Task prompt:
For the entries below, how many lines contain the word "branch"? Reply with the number and nothing else.

(Rendered images with source text)
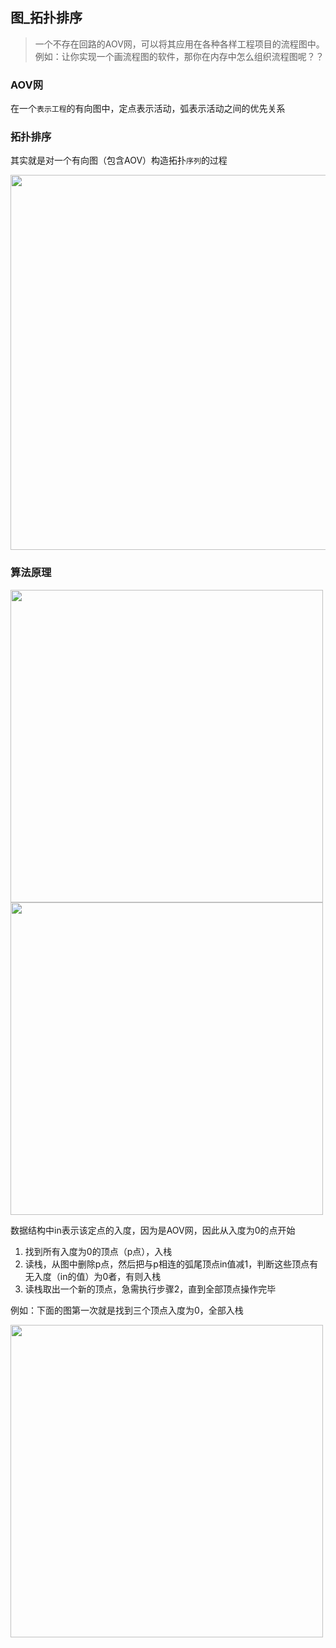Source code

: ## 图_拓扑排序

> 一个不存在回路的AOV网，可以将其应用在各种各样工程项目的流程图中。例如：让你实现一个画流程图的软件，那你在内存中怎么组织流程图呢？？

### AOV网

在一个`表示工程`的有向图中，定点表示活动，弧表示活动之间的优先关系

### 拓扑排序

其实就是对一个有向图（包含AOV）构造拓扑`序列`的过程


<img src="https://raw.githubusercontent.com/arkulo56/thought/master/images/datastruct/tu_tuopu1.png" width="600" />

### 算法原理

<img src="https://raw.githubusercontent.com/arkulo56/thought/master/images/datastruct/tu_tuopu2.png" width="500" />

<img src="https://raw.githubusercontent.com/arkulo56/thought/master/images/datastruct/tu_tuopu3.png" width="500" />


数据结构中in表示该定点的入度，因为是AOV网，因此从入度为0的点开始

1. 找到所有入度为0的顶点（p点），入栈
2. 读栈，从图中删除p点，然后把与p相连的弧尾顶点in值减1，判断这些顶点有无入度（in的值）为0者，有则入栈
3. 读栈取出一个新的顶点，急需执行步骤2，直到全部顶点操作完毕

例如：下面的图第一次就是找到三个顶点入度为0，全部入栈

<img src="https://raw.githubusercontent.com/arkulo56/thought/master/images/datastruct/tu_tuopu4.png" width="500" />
* * *
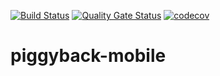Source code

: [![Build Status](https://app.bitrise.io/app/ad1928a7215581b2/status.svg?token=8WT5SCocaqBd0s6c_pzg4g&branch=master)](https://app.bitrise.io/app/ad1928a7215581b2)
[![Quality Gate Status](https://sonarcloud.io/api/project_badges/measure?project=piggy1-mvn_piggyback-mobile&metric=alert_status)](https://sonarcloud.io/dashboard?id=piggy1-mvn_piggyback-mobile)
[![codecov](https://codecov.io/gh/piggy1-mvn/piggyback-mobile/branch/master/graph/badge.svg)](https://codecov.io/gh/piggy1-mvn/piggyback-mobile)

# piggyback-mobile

Solved exercise:
2